In containment zones, people who are symptomatic with or asymptomatic but are direct and high-risk contacts of a confirmed COVID-19 case are eligible for this test. In addition, a high-risk asymptomatic person with underlying comorbidities, or an individual seeking hospitalization for surgery/procedure can be tested in a hospital setting. Also, the healthcare individuals, or any person who is at high risk may benefit from this test.

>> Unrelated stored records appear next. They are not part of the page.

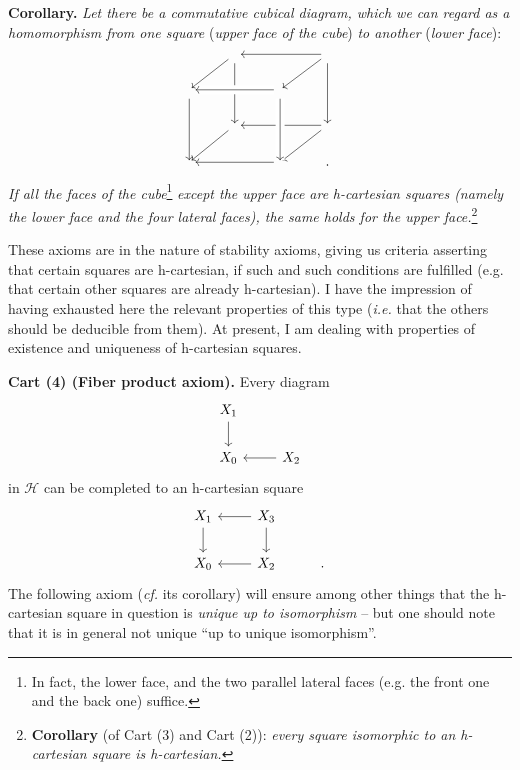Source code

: \documentclass[11pt]{article}
\newcommand{\msp}[1]{\marginpar{\footnotesize [#1]}}
\begin{document}
\noindent\textbf{Corollary.} \textit{Let there be a commutative cubical diagram, which we can regard as a homomorphism from one square} (\textit{upper face of the cube}) \textit{to another} (\textit{lower face}):
\[
\begin{tikzcd}
 & {} \arrow[dl] \arrow[dd] & & {} \arrow[ll] \arrow[dl] \arrow[dd] \\
{} \arrow[dd] & & {} \arrow[ll, crossing over] & \\
 & {} \arrow[dl] & & {} \arrow[ll] \arrow[dl] \\
{} & & {} \arrow[ll] \arrow[from=uu, crossing over] & .
\end{tikzcd}
\]
\textit{If all the faces of the cube}\footnote{In fact, the lower face, and the two parallel lateral faces (e.g. the front one and the back one) suffice.} \textit{except the upper face are} \msp{page 4} \textit{h-cartesian squares (namely the lower face and the four lateral faces), the same holds for the upper face.}\footnote{\textbf{Corollary} (of Cart (3) and Cart (2)): \textit{every square isomorphic to an h-cartesian square is h-cartesian.}}

\noindent These axioms are in the nature of stability axioms, giving us criteria asserting that certain squares are h-cartesian, if such and such conditions are fulfilled (e.g. that certain other squares are already h-cartesian). I have the impression of having exhausted here the relevant properties of this type (\textit{i.e.} that the others should be deducible from them). At present, I am dealing with properties of existence and uniqueness of h-cartesian squares. %

\noindent\textbf{Cart (4) (Fiber product axiom).} Every diagram
\[
\begin{tikzcd}
X_1 \arrow[d] & \\
X_0 & X_2 \arrow[l]
\end{tikzcd}
\]
in $\mathcal{H}$ can be completed to an h-cartesian square
\[
\begin{tikzcd}
X_1 \arrow[d] & X_3 \arrow[l] \arrow[d] & \\
X_0 & X_2 \arrow[l] & .
\end{tikzcd}
\]
The following axiom (\textit{cf.} its corollary) will ensure among other things that the h-cartesian square in question is \textit{unique up to isomorphism} – but one should note that it is in general not unique ``up to unique isomorphism''.
\end{document}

ICMR’s advisory on COVID-19 testing strategy in India includes routine surveillance in containment zones and screening at points of entry with Rapid Antigen Test (RAT) and RT-PCR or TrueNAT and CBNAAT, in order of priority. All symptomatic people with influenza like illness (ILI), including healthcare workers and frontline workers, and asymptomatic individual who are direct and high-risk contacts (in family and workplace), including elderly ≥65 years of age, immunocompromised people, and those with co-morbidities, of a laboratory confirmed case need to be tested once between day 5 and day 10 of coming into contact. Ideally all people living in a containment zone are tested by RAT, particularly in areas where there has been widespread transmission of COVID-19 infection. In hospital setting, rapid antigen test and RT-PCR are recommended for asymptomatic patients undergoing surgical/non-surgical procedures, and pregnant women in/near labor who are hospitalized for delivery. In all cases, if symptoms develop following a negative RAT test, a repeat RAT or RT-PCR is recommended.
To be the devil’s advocate, while the switch to rapid antigen testing by so many states in India may satisfy performance targets and meet public demand for more testing, they do run a real risk of not revealing the true extent of the outbreak, unless backed up by continued PCR testing!